> [TRY IT]: From the entries that follow, copy each line containing the word "revise".

── DATA TO PROCESS

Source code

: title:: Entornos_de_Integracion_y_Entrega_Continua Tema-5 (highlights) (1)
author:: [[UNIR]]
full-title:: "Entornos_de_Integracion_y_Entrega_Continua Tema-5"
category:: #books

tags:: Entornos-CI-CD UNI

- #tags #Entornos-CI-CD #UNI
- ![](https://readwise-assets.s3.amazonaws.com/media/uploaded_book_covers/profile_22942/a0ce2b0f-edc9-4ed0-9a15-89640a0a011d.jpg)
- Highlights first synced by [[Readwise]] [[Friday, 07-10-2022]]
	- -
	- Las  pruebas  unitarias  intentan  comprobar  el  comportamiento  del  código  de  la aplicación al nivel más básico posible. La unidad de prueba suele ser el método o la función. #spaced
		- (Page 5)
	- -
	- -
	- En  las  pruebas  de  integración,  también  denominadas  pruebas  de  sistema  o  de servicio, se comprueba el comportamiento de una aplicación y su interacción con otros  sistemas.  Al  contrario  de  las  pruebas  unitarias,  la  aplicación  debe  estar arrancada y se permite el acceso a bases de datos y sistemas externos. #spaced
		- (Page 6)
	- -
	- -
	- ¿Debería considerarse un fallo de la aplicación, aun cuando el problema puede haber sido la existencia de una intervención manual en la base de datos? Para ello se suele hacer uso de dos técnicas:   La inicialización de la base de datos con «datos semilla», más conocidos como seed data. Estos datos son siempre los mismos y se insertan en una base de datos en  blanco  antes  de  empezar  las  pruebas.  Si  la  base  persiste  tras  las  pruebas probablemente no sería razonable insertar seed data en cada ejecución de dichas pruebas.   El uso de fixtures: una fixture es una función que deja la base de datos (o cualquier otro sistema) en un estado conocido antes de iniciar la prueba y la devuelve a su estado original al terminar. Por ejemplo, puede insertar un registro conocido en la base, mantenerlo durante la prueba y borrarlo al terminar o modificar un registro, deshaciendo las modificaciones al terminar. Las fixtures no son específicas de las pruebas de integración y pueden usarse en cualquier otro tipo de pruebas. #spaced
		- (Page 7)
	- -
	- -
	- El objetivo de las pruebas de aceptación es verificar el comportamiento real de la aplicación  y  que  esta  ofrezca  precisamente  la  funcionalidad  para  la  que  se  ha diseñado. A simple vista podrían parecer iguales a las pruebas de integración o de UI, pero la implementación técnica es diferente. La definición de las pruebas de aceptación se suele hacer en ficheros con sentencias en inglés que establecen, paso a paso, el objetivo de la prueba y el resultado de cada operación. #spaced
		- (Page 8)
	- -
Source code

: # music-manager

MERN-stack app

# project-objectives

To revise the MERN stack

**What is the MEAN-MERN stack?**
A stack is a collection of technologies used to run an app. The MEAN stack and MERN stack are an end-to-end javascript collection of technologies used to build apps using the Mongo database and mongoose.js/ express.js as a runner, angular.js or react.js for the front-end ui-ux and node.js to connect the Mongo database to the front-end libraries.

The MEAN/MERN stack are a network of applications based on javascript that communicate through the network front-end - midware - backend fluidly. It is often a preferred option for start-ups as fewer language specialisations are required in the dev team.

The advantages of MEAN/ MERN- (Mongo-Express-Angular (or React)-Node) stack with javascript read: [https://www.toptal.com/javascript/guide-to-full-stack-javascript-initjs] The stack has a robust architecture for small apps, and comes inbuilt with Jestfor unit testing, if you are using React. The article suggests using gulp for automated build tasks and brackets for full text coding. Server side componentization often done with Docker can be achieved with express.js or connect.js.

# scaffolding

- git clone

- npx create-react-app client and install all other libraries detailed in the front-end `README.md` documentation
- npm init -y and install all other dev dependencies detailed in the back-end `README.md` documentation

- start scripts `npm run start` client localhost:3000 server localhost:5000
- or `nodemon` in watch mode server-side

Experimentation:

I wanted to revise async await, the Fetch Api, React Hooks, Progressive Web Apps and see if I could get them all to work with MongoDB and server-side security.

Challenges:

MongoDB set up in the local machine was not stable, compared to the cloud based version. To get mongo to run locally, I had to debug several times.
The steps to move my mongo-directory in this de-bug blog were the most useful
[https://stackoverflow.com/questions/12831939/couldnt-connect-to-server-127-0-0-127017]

────

> [ANSWER TO THIS EXERCISE]:
To revise the MERN stack
I wanted to revise async await, the Fetch Api, React Hooks, Progressive Web Apps and see if I could get them all to work with MongoDB and server-side security.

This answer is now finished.